While the ATV unit was created for a very specific purpose, it has served another purpose as well: creating a sense of community and goodwill between officers and the public. At a time when anti-police sentiments are running high, the ATV unit offers an example of the positive and proactive engagement with the community.
“It’s part of our job description but we also get to develop relationships with the people that we run into. A lot of people have been very thankful that we are out here,” says Hiebert.
Rhodes says it's as much a community building effort as it is an active patrol.
“We aren’t out here to harass people or write tickets," he explains. "We are here to make sure that people can enjoy the parks in a safe environment.”
Line Creek Trail user Karen Essig agrees. She stopped to take an Instagram picture with the officers as she was riding with a friend.
“I was riding with my husband a few weeks ago and I told him, ‘I’m so glad there’s a police presence out here,’" says Essig. "It’s nice to see them out here. I heard about some break-ins nearby so it’s really great to see the police out and around."
Outside of the park patrol, the officers actively work with landowners that are experiencing problems. That can include everything from illegal hunting to dumping trash to vagrant populations making camp.
“We always get permission from the landowners and generally, they have already called and asked for assistance after ‘no trespassing’ signs haven’t worked," says Rhodes. "We can go out and investigate homeless or vagrant camps and deal with them. It puts the neighbors’ minds at ease. We work with Missouri Conservation as well on hunting issues."
For both Hiebert and Rhodes, the ATV unit offers a working environment that they enjoy. Prior to joining the ATV unit, Hiebert was a motorcycle officer. He says he’s always enjoyed working with machines.
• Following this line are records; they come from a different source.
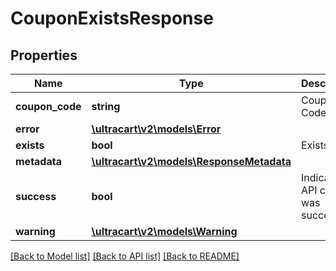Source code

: # CouponExistsResponse

## Properties
Name | Type | Description | Notes
------------ | ------------- | ------------- | -------------
**coupon_code** | **string** | Coupon Code | [optional] 
**error** | [**\ultracart\v2\models\Error**](Error.md) |  | [optional] 
**exists** | **bool** | Exists | [optional] 
**metadata** | [**\ultracart\v2\models\ResponseMetadata**](ResponseMetadata.md) |  | [optional] 
**success** | **bool** | Indicates if API call was successful | [optional] 
**warning** | [**\ultracart\v2\models\Warning**](Warning.md) |  | [optional] 

[[Back to Model list]](../README.md#documentation-for-models) [[Back to API list]](../README.md#documentation-for-api-endpoints) [[Back to README]](../README.md)


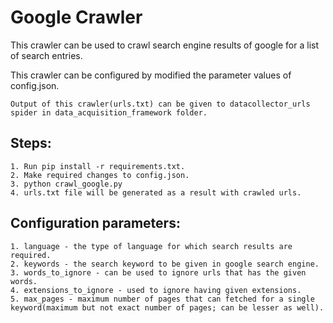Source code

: # Google Crawler

This crawler can be used to crawl search engine results of google for a list of search entries.

This crawler can be configured by modified the parameter values of config.json.

`Output of this crawler(urls.txt) can be given to datacollector_urls spider in data_acquisition_framework folder.`

## Steps:

    1. Run pip install -r requirements.txt.
    2. Make required changes to config.json.
    3. python crawl_google.py
    4. urls.txt file will be generated as a result with crawled urls.

## Configuration parameters:

    1. language - the type of language for which search results are required.
    2. keywords - the search keyword to be given in google search engine.
    3. words_to_ignore - can be used to ignore urls that has the given words.
    4. extensions_to_ignore - used to ignore having given extensions.
    5. max_pages - maximum number of pages that can fetched for a single keyword(maximum but not exact number of pages; can be lesser as well).

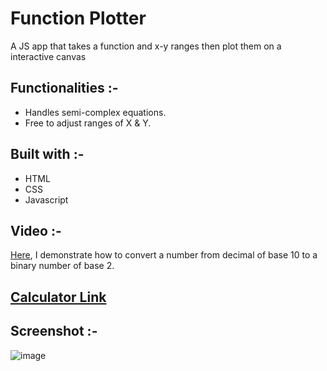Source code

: # Function Plotter

A JS app that takes a function and x-y ranges then plot them on a interactive canvas

## Functionalities :-

- Handles semi-complex equations.
- Free to adjust ranges of X & Y.

## Built with :-

- HTML
- CSS
- Javascript

## Video :-

[Here](https://drive.google.com/file/d/1_7H_hUgeRJL0dzMO0k_BDE-Bi5I5McJ2/view?usp=sharing), I demonstrate how to convert a number from decimal of base 10 to a binary number of base 2.

## [Calculator Link](./index.html)

## Screenshot :-

![image](https://drive.google.com/uc?id=1IFAWSjCLEIrrmkEb22h9pV56VmJmL5J8)

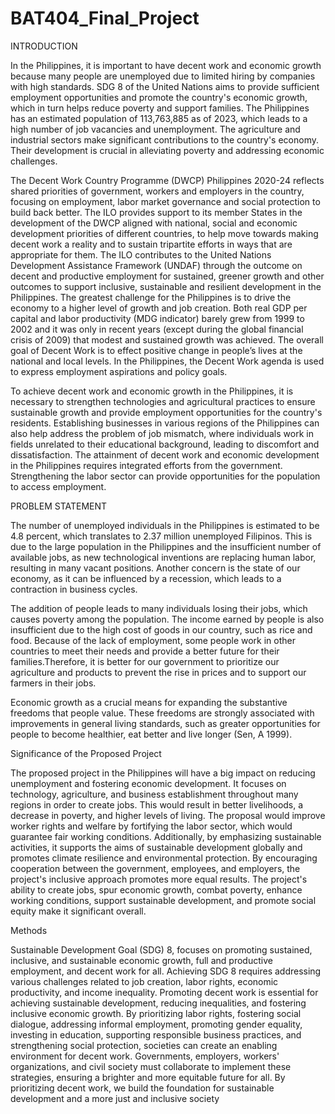 # BAT404_Final_Project



INTRODUCTION

In the Philippines, it is important to have decent work and economic growth because many people are unemployed due to limited hiring by companies with high standards. SDG 8 of the United Nations aims to provide sufficient employment opportunities and promote the country's economic growth, which in turn helps reduce poverty and support families. The Philippines has an estimated population of 113,763,885 as of 2023, which leads to a high number of job vacancies and unemployment. The agriculture and industrial sectors make significant contributions to the country's economy. Their development is crucial in alleviating poverty and addressing economic challenges. 

The Decent Work Country Programme (DWCP) Philippines 2020-24  reflects shared priorities of government, workers and employers in the country, focusing on employment, labor market governance and social protection to build back better.  The ILO provides support to its member States in the development of the DWCP aligned with national, social and economic development priorities of different countries, to help move towards making decent work a reality and to sustain tripartite efforts in ways that are appropriate for them. The ILO contributes to the United Nations Development Assistance Framework (UNDAF) through the outcome on decent and productive employment for sustained, greener growth and other outcomes to support inclusive, sustainable and resilient development in the Philippines. The greatest challenge for the Philippines is to drive the economy to a higher level of growth and job creation. Both real GDP per capital and labor productivity (MDG indicator) barely grew from 1999 to 2002 and it was only in recent years (except during the global financial crisis of 2009) that modest and sustained growth was achieved. The overall goal of Decent Work is to effect positive change in people’s lives at the national and local levels. In the Philippines, the Decent Work agenda is used to express employment aspirations and policy goals.

To achieve decent work and economic growth in the Philippines, it is necessary to strengthen technologies and agricultural practices to ensure sustainable growth and provide employment opportunities for the country's residents. Establishing businesses in various regions of the Philippines can also help address the problem of job mismatch, where individuals work in fields unrelated to their educational background, leading to discomfort and dissatisfaction. The attainment of decent work and economic development in the Philippines requires integrated efforts from the government. Strengthening the labor sector can provide opportunities for the population to access employment.

PROBLEM STATEMENT

The number of unemployed individuals in the Philippines is estimated to be 4.8 percent, which translates to 2.37 million unemployed Filipinos. This is due to the large population in the Philippines and the insufficient number of available jobs, as new technological inventions are replacing human labor, resulting in many vacant positions. Another concern is the state of our economy, as it can be influenced by a recession, which leads to a contraction in business cycles. 

The addition of people leads to many individuals losing their jobs, which causes poverty among the population. The income earned by people is also insufficient due to the high cost of goods in our country, such as rice and food. Because of the lack of employment, some people work in other countries to meet their needs and provide a better future for their families.Therefore, it is better for our government to prioritize our agriculture and products to prevent the rise in prices and to support our farmers in their jobs.

Economic growth as a crucial means for expanding the substantive freedoms that people value. These freedoms are strongly associated with improvements in general living standards, such as greater opportunities for people to become healthier, eat better and live longer (Sen, A 1999).

Significance of the Proposed Project

The proposed project in the Philippines will have a big impact on reducing unemployment and fostering economic development. It focuses on technology, agriculture, and business establishment throughout many regions in order to create jobs. This would result in better livelihoods, a decrease in poverty, and higher levels of living. The proposal would improve worker rights and welfare by fortifying the labor sector, which would guarantee fair working conditions. Additionally, by emphasizing sustainable activities, it supports the aims of sustainable development globally and promotes climate resilience and environmental protection. By encouraging cooperation between the government, employees, and employers, the project's inclusive approach promotes more equal results. The project's ability to create jobs, spur economic growth, combat poverty, enhance working conditions, support sustainable development, and promote social equity make it significant overall.

Methods

Sustainable Development Goal (SDG) 8, focuses on promoting sustained, inclusive, and sustainable economic growth, full and productive employment, and decent work for all. Achieving SDG 8 requires addressing various challenges related to job creation, labor rights, economic productivity, and income inequality. Promoting decent work is essential for achieving sustainable development, reducing inequalities, and fostering inclusive economic growth. By prioritizing labor rights, fostering social dialogue, addressing informal employment, promoting gender equality, investing in education, supporting responsible business practices, and strengthening social protection, societies can create an enabling environment for decent work. Governments, employers, workers' organizations, and civil society must collaborate to implement these strategies, ensuring a brighter and more equitable future for all. By prioritizing decent work, we build the foundation for sustainable development and a more just and inclusive society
“It’s in the field and it’s something that I enjoy," says Hiebert. "And there are downsides, too. In the summer you deal with the ticks and the heat, but it’s still just one of my passions. I’ve always wanted to be a police officer, since I was a little kid. It’s always something different and with this position, I get to be out in nature as well. I feel pretty honored to have this position.”
As for the police versus the people issues that have cropped up in areas like Ferguson, Missouri, and Baltimore, Maryland, both officers believe that the Kansas City Police Department has a good relationship with the community they serve.
“Here in Kansas City, the public opinion has seemed pretty positive," says Rhodes. "We’ve been down to some of the protests on the Plaza and they have all been very peaceful. As far as our department is concerned, we have a pretty good relationship with the public. Of course you have extremes on both sides, but as a whole, it’s been good."
Hubert says the police department is very professional.
"Professionalism is pounded into your head in the Academy and we stick to that," he shares. "And as for cleaning up an area, there has to be work put in on both sides and think we’ve done a good job maintaining the relationships that help that to happen here."
For Officers Hiebert and Rhodes, every day is a chance to change the perception of the police in the community and they are doing that on their feet, wherever they need to be.